(Rendered images with source text)
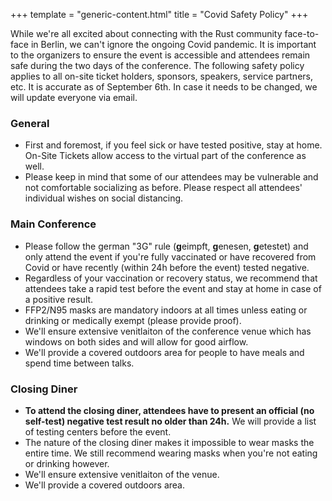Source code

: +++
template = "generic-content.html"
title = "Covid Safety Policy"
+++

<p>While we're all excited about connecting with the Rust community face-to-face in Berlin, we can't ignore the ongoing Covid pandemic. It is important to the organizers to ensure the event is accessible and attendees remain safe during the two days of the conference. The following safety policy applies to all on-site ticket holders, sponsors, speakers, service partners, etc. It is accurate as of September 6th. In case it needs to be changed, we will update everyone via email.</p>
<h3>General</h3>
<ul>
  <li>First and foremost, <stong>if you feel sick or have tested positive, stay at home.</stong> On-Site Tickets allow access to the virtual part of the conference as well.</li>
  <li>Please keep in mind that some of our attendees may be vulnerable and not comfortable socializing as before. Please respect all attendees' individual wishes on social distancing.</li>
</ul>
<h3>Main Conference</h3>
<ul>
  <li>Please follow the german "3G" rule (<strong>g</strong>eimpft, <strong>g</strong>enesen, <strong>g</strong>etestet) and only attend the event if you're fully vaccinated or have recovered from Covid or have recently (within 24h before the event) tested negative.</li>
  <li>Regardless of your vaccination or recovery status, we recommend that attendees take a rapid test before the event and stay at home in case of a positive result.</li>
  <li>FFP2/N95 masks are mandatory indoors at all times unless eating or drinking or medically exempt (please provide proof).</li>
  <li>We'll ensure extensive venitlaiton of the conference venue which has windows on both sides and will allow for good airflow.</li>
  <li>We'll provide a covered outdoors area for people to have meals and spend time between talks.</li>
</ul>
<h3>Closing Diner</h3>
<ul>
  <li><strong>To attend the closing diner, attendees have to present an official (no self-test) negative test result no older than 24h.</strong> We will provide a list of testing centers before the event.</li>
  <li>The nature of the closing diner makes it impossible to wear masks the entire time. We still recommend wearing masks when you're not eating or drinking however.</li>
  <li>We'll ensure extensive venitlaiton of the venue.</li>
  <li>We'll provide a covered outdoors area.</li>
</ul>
---
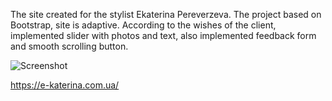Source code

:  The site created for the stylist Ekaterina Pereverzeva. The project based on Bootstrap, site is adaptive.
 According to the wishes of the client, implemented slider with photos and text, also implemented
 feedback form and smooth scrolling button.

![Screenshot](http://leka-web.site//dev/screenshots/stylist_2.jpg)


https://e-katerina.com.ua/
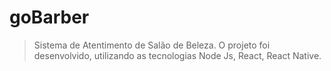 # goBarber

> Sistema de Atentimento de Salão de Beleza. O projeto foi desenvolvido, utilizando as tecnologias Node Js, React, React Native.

◆ **GOAL OF THE EXERCISE**
Above are the entries; copy out every line among them that contains the word "ensure".

◆ **EXERCISE ANSWER**
<p>While we're all excited about connecting with the Rust community face-to-face in Berlin, we can't ignore the ongoing Covid pandemic. It is important to the organizers to ensure the event is accessible and attendees remain safe during the two days of the conference. The following safety policy applies to all on-site ticket holders, sponsors, speakers, service partners, etc. It is accurate as of September 6th. In case it needs to be changed, we will update everyone via email.</p>
  <li>We'll ensure extensive venitlaiton of the conference venue which has windows on both sides and will allow for good airflow.</li>
  <li>We'll ensure extensive venitlaiton of the venue.</li>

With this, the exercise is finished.